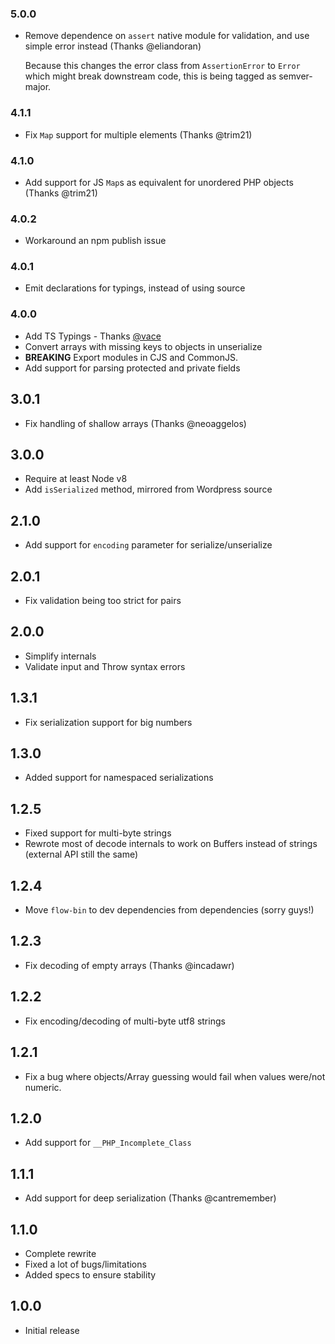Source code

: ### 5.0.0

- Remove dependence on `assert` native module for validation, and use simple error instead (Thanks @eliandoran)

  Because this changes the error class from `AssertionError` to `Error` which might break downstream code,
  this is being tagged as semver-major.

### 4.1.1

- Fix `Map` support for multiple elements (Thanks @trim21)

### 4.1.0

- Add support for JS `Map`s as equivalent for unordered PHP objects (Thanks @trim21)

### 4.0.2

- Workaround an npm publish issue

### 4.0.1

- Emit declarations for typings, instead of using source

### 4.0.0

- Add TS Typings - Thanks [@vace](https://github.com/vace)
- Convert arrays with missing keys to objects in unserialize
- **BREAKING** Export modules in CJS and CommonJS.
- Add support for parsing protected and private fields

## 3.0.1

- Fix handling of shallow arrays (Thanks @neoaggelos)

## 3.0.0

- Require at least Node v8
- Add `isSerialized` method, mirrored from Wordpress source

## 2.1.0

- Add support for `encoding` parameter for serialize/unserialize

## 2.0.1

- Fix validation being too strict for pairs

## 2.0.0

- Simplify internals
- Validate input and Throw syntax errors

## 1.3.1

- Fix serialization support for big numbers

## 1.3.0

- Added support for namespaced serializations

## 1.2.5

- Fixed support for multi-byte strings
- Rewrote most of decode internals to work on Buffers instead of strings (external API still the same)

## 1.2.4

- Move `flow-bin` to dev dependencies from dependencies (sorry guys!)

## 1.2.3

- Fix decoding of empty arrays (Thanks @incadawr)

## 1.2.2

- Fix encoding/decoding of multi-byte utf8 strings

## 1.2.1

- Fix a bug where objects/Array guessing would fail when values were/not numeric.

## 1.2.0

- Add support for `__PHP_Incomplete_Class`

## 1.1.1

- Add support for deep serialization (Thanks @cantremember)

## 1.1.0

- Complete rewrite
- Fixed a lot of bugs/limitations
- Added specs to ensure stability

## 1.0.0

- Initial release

==*==

Task objective
Return all of the material exactly, without pictures.

Solution for this exercise
Source code

: ### 5.0.0

- Remove dependence on `assert` native module for validation, and use simple error instead (Thanks @eliandoran)

  Because this changes the error class from `AssertionError` to `Error` which might break downstream code,
  this is being tagged as semver-major.

### 4.1.1

- Fix `Map` support for multiple elements (Thanks @trim21)

### 4.1.0

- Add support for JS `Map`s as equivalent for unordered PHP objects (Thanks @trim21)

### 4.0.2

- Workaround an npm publish issue

### 4.0.1

- Emit declarations for typings, instead of using source

### 4.0.0

- Add TS Typings - Thanks [@vace](https://github.com/vace)
- Convert arrays with missing keys to objects in unserialize
- **BREAKING** Export modules in CJS and CommonJS.
- Add support for parsing protected and private fields

## 3.0.1

- Fix handling of shallow arrays (Thanks @neoaggelos)

## 3.0.0

- Require at least Node v8
- Add `isSerialized` method, mirrored from Wordpress source

## 2.1.0

- Add support for `encoding` parameter for serialize/unserialize

## 2.0.1

- Fix validation being too strict for pairs

## 2.0.0

- Simplify internals
- Validate input and Throw syntax errors

## 1.3.1

- Fix serialization support for big numbers

## 1.3.0

- Added support for namespaced serializations

## 1.2.5

- Fixed support for multi-byte strings
- Rewrote most of decode internals to work on Buffers instead of strings (external API still the same)

## 1.2.4

- Move `flow-bin` to dev dependencies from dependencies (sorry guys!)

## 1.2.3

- Fix decoding of empty arrays (Thanks @incadawr)

## 1.2.2

- Fix encoding/decoding of multi-byte utf8 strings

## 1.2.1

- Fix a bug where objects/Array guessing would fail when values were/not numeric.

## 1.2.0

- Add support for `__PHP_Incomplete_Class`

## 1.1.1

- Add support for deep serialization (Thanks @cantremember)

## 1.1.0

- Complete rewrite
- Fixed a lot of bugs/limitations
- Added specs to ensure stability

## 1.0.0

- Initial release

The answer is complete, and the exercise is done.